À une semaine du vote
Matignon entend rétablir la confiance à une semaine du vote de la loi qui interdira le port du voile intégral dans l'espace public et donner des gages. Au début du mois, les conseillers du premier ministre avaient déjà élaboré avec le Conseil français du culte musulman (CFCM) une convention pour «mieux suivre» l'évolution des actes ou menaces dirigés contre les musulmans. Sur 1 026 faits racistes recensés en 2009, 314 ont été commis au préjudice de personnes ou lieux de culte musulmans. Ce décompte spécifique était réclamé par les responsables musulmans depuis des années. En vain. Car le concept et la mesure de «l'islamophobie» sont polémiques. Beaucoup de responsables politiques redoutent qu'elle ne soit instrumentalisée. Ou encore utilisée pour créer une sorte de délit de blasphème envers l'islam. Au sein de la commission des droits de l'homme à l'ONU, les pays musulmans ont ainsi dénoncé les caricatures du Prophète comme un acte d'islamophobie.
Une religion fragmentée et sous influence étrangère
François Fillon a voulu montrer que la République veillait à ses concitoyens musulmans, dans un contexte tendu. Lundi matin, 800 personnalités ont été invitées pour écouter son discours à «la deuxième religion de France». Une religion pour l'instant fragmentée et toujours sous influence étrangère.
À Argenteuil, on compte 15 lieux de culte pour 28.000 musulmans : des grandes mosquées soutenues par les pays d'origine, de petites salles de prière, parfois contrôlées par des salafistes, et des foyers de travailleurs. La mosquée algérienne al-Ihsan voit ses imams nommés par Alger. À quelques kilomètres, sur une friche industrielle, s'élève une grande mosquée dirigée par des Marocains. Les Turcs disposent, eux, d'un immense centre religieux. Les usines ont laissé place aux mosquées. Et la première génération d'immigrés a gardé la main sur les associations religieuses.

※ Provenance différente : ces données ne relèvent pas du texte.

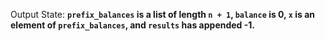 Output State: **`prefix_balances` is a list of length `n + 1`, `balance` is 0, `x` is an element of `prefix_balances`, and `results` has appended -1.**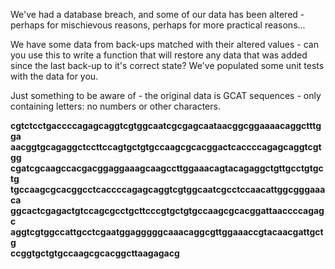 We've had a database breach, and some of our data has been altered - perhaps for mischievous reasons, perhaps for more practical reasons...



We have some data from back-ups matched with their altered values - can you use this to write a function that will restore any data that was added since the last back-up to it's correct state? We've populated some unit tests with the data for you.



Just something to be aware of - the original data is GCAT sequences - only containing letters: no numbers or other characters.



**cgtctcctgaccccagagcaggtcgtggcaatcgcgagcaataacggcggaaaacaggctttgga  
aacggtgcagaggctccttccagtgctgtgccaagcgcacggactcaccccagagcaggtcgtgg  
cgatcgcaagccacgacggaggaaagcaagccttggaaacagtacagaggctgttgcctgtgctg  
tgccaagcgcacggcctcaccccagagcaggtcgtggcaatcgcctccaacattggcgggaaaca  
ggcactcgagactgtccagcgcctgcttcccgtgctgtgccaagcgcacggattaaccccagagc  
aggtcgtggccattgcctcgaatggagggggcaaacaggcgttggaaaccgtacaacgattgctg  
ccggtgctgtgccaagcgcacggcttaagagacg**
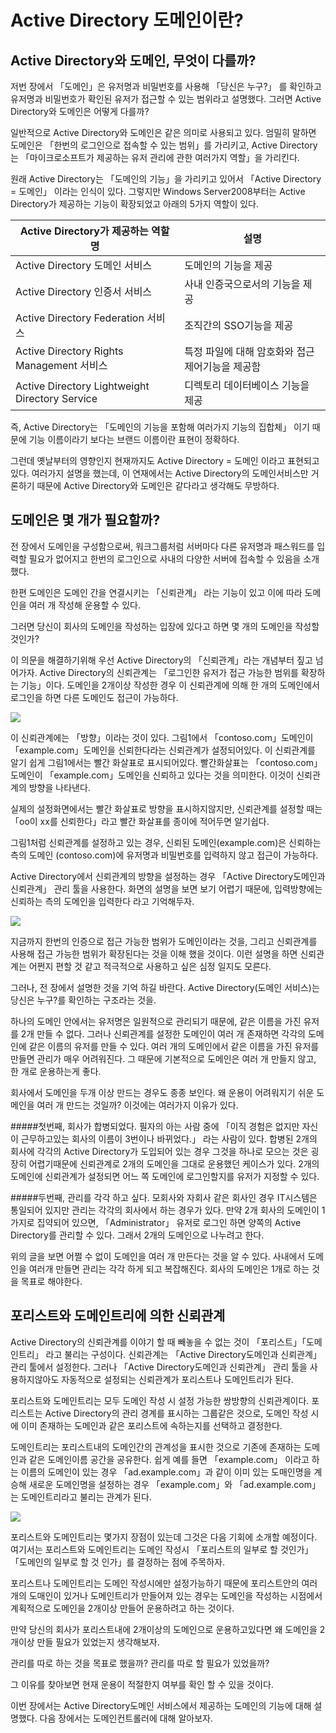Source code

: # Active Directory 도메인이란? 

## Active Directory와 도메인, 무엇이 다를까?

저번 장에서 「도메인」은 유저명과 비밀번호를 사용해 「당신은 누구?」 를 확인하고 유저명과 비밀번호가 확인된 유저가 접근할 수 있는 범위라고 설명했다.  그러면 Active Directory와 도메인은 어떻게 다를까?

일반적으로 Active Directory와 도메인은 같은 의미로 사용되고 있다. 엄밀히 말하면 도메인은 「한번의 로그인으로 접속할 수 있는 범위」를 가리키고, Active Directory는 「마이크로소프트가 제공하는 유저 관리에 관한 여러가지 역할」을 가리킨다. 

원래 Active Directory는  「도메인의 기능」을 가리키고 있어서  「Active Directory = 도메인」 이라는 인식이 있다. 그렇지만 Windows Server2008부터는 Active Directory가 제공하는 기능이 확장되었고 아래의 5가지 역할이 있다. 

Active Directory가 제공하는 역할 명 |설명
---- | ----
Active Directory 도메인 서비스|도메인의 기능을 제공
Active Directory 인증서 서비스|사내 인증국으로서의 기능을 제공
Active Directory Federation 서비스|조직간의 SSO기능을 제공
Active Directory Rights Management 서비스|특정 파일에 대해 암호화와 접근제어기능을 제공함
Active Directory Lightweight Directory Service|디렉토리 데이터베이스 기능을 제공

즉, Active Directory는 「도메인의 기능을 포함해 여러가지 기능의 집합체」 이기 때문에 기능 이름이라기 보다는 브랜드 이름이란 표현이 정확하다. 

그런데 옛날부터의 영향인지 현재까지도 Active Directory = 도메인 이라고 표현되고 있다. 여러가지 설명을 했는데, 이 연재에서는 Active Directory의 도메인서비스만 거론하기 때문에 Active Directory와 도메인은 같다라고 생각해도 무방하다.

## 도메인은 몇 개가 필요할까?

전 장에서 도메인을 구성함으로써, 워크그룹처럼 서버마다 다른 유저명과 패스워드를 입력할 필요가 없어지고 한번의 로그인으로 사내의 다양한 서버에 접속할 수 있음을 소개했다. 

한편 도메인은 도메인 간을 연결시키는 「신뢰관계」 라는 기능이 있고 이에 따라 도메인을 여러 개 작성해 운용할 수 있다.  

그러면 당신이 회사의 도메인을 작성하는 입장에 있다고 하면 몇 개의 도메인을 작성할 것인가? 

이 의문을 해결하기위해 우선 Active Directory의 「신뢰관계」라는 개념부터 짚고 넘어가자. Active Directory의 신뢰관계는 「로그인한 유저가 접근 가능한 범위를 확장하는 기능」이다.  도메인을 2개이상 작성한 경우 이 신뢰관계에 의해 한 개의 도메인에서 로그인을 하면 다른 도메인도 접근이 가능하다. 

![](image/ad_02/img01.png)

이 신뢰관계에는 「방향」이라는 것이 있다. 그림1에서 「contoso.com」도메인이 「example.com」도메인을 신뢰한다라는 신뢰관계가 설정되어있다. 이 신뢰관계를 알기 쉽게 그림1에서는 빨간 화살표로 표시되어있다. 빨간화살표는 「contoso.com」도메인이 「example.com」도메인을 신뢰하고 있다는 것을 의미한다.  이것이 신뢰관계의 방향을 나타낸다. 

실제의 설정화면에서는 빨간 화살표로 방향을 표시하지않지만, 신뢰관계를 설정할 때는 「oo이 xx를 신뢰한다」라고 빨간 화살표를 종이에 적어두면 알기쉽다. 

그림1처럼 신뢰관계를 설정하고 있는 경우, 신뢰된 도메인(example.com)은 신뢰하는 측의 도메인 (contoso.com)에 유저명과 비밀번호를 입력하지 않고 접근이 가능하다. 

Active Directory에서 신뢰관계의 방향을 설정하는 경우 「Active Directory도메인과 신뢰관계」 관리 툴을 사용한다. 화면의 설명을 보면 보기 어렵기 때문에, 입력방향에는 신뢰하는 측의 도메인을 입력한다 라고 기억해두자. 

![](image/ad_02/img02.png)



지금까지 한번의 인증으로 접근 가능한 범위가 도메인이라는 것을, 그리고 신뢰관계를 사용해 접근 가능한 범위가 확장된다는 것을 이해 했을 것이다. 이런 설명을 하면 신뢰관계는 어쩐지 편할 것 같고 적극적으로 사용하고 싶은 심정 일지도 모른다. 

그러나, 전 장에서 설명한 것을 기억 하길 바란다.  Active Directory(도메인 서비스)는 당신은 누구?를 확인하는 구조라는 것을.

하나의 도메인 안에서는 유저명은 일원적으로 관리되기 때문에, 같은 이름을 가진 유저를 2개 만들 수 없다. 그러나 신뢰관계를 설정한 도메인이 여러 개 존재하면 각각의 도메인에 같은 이름의 유저를 만들 수 있다.  여러 개의 도메인에서 같은 이름을 가진 유저를 만들면 관리가 매우 어려워진다. 그 때문에 기본적으로 도메인은 여러 개 만들지 않고, 한 개로 운용하는게 좋다. 

회사에서 도메인을 두개 이상 만드는 경우도 종종 보인다.  왜 운용이 어려워지기 쉬운 도메인을 여러 개 만드는 것일까? 이것에는 여러가지 이유가 있다. 

#####첫번째, 회사가 합병되었다.
필자의 아는 사람 중에 「이직 경험은 없지만 자신이 근무하고있는 회사의 이름이 3번이나 바뀌었다.」 라는 사람이 있다. 합병된 2개의 회사에 각각의 Active Directory가 도입되어 있는 경우 그것을 하나로 모으는 것은 굉장히 어렵기때문에 신뢰관계로 2개의 도메인을 그대로 운용했던 케이스가 있다.  2개의 도메인에 신뢰관계가 설정되면 어느 쪽 도메인에 로그인할지를 유저가 지정할 수 있다. 

#####두번째, 관리를 각각 하고 싶다.
모회사와 자회사 같은 회사인 경우 IT시스템은 통일되어 있지만 관리는 각각의 회사에서 하는 경우가 있다. 만약 2개 회사의 도메인이 1가지로 집약되어 있으면, 「Administrator」 유저로 로그인 하면 양쪽의 Active Directory를 관리할 수 있다. 그래서 2개의 도메인으로 나누려고 한다.

위의 글을 보면 어쩔 수 없이 도메인을 여러 개 만든다는 것을 알 수 있다. 사내에서 도메인을 여러개 만들면 관리는 각각 하게 되고 복잡해진다. 회사의 도메인은 1개로 하는 것을 목표로 해야한다.

## 포리스트와 도메인트리에 의한 신뢰관계

Active Directory의 신뢰관계를 이야기 할 때 빼놓을 수 없는 것이 「포리스트」「도메인트리」 라고 불리는 구성이다.  신뢰관계는 「Active Directory도메인과 신뢰관계」 관리 툴에서 설정한다. 그러나  「Active Directory도메인과 신뢰관계」 관리 툴을 사용하지않아도 자동적으로 설정되는 신뢰관계가 포리스트나 도메인트리가 된다. 

포리스트와 도메인트리는 모두 도메인 작성 시 설정 가능한 쌍방향의 신뢰관계이다. 포리스트는 Active Directory의 관리 경계를 표시하는 그룹같은 것으로, 도메인 작성 시에 이미 존재하는 도메인과 같은 포리스트에 속하는지를 선택하고 결정한다. 

도메인트리는 포리스트내의 도메인간의 관계성을 표시한 것으로 기존에 존재하는 도메인과 같은 도메인이름 공간을 공유한다. 쉽게 예를 들면 「example.com」 이라고 하는 이름의 도메인이 있는 경우 「ad.example.com」과 같이 이미 있는 도매인명을 계승해 새로운 도메인명을 설정하는 경우 「example.com」와 「ad.example.com」는 도메인트리라고 불리는 관계가 된다. 

![](image/ad_02/img03.png)

포리스트와 도메인트리는 몇가지 장점이 있는데 그것은 다음 기회에 소개할 예정이다. 여기서는 포리스트와 도메인트리는 도메인 작성시 「포리스트의 일부로 할 것인가」 「도메인의 일부로 할 것 인가」를 결정하는 점에 주목하자. 

포리스트나 도메인트리는 도메인 작성시에만 설정가능하기 때문에 포리스트안의 여러 개의 도매인이 있거나 도메인트리가  만들어져 있는 경우는 도메인을 작성하는 시점에서 계획적으로 도메인을 2개이상  만들어 운용하려고 하는 것이다. 

만약 당신의 회사가 포리스트내에 2개이상의 도메인으로 운용하고있다면 왜 도메인을 2개이상 만들 필요가 있었는지 생각해보자.

관리를 따로 하는 것을 목표로 했을까?
관리를 따로 할 필요가 있었을까?

그 이유를 찾아보면 현재 운용이 적절한지 여부를 확인 할 수 있을 것이다. 

이번 장에서는 Active Directory도메인 서비스에서 제공하는 도메인의 기능에 대해 설명했다. 다음 장에서는 도메인컨트롤러에 대해 알아보자.



































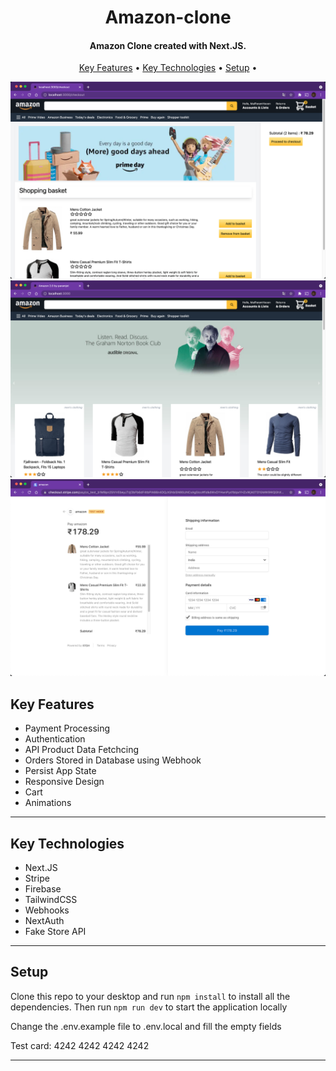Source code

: <h1 align="center">
  Amazon-clone
  <br />
</h1>

<h4 align="center">
   Amazon Clone created with Next.JS</a>.
</h4>

<p align="center">
  <a href="#key-features">Key Features</a> •
  <a href="#key-technologies">Key Technologies</a> •
  <a href="#setup">Setup</a> •
</p>

![Image 1](https://raw.githubusercontent.com/paramj0t/Amazon-2-next/master/images/2.png)  
![Image 2](https://raw.githubusercontent.com/paramj0t/Amazon-2-next/master/images/1.png)  
![Image 3](https://raw.githubusercontent.com/paramj0t/Amazon-2-next/master/images/3.png)

## Key Features

- Payment Processing
- Authentication
- API Product Data Fetchcing
- Orders Stored in Database using Webhook
- Persist App State
- Responsive Design
- Cart
- Animations

---

## Key Technologies

- Next.JS
- Stripe
- Firebase
- TailwindCSS
- Webhooks
- NextAuth
- Fake Store API

---

## Setup

Clone this repo to your desktop and run `npm install` to install all the dependencies.
Then run `npm run dev` to start the application locally

Change the .env.example file to .env.local and fill the empty fields

Test card: 4242 4242 4242 4242

---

Si les Algériens sont bien plus nombreux dans l'Hexagone, les Marocains sont largement plus investis dans le culte. Ils ont fini par emporter la tête du Conseil français du culte musulman, que Nicolas Sarkozy avait réservé les premières années au recteur de la Mosquée de Paris, Dalil Boubakeur, afin de préserver les relations privilégiées avec l'Algérie. Aujourd'hui, l'islam reste un enjeu diplomatique majeur. Mais les rivalités entre l'Algérie et le Maroc, comme les soubresauts religieux au Maghreb, rendent cette triangulaire difficile à maîtriser. L'UOIF (Union des organisations islamiques de France), proche des Frères musulmans, se veut, elle, détachée des pays d'origine. C'est la structure la plus organisée et hiérarchisée, et à ce titre un interlocuteur incontournable des pouvoirs publics. Mais ses dirigeants vieillissent et le renouvellement est délicat. Car les nouvelles générations de pratiquants se montrent, à l'image de tous les Français, chaque jour moins enclins à se ranger derrière un étendard.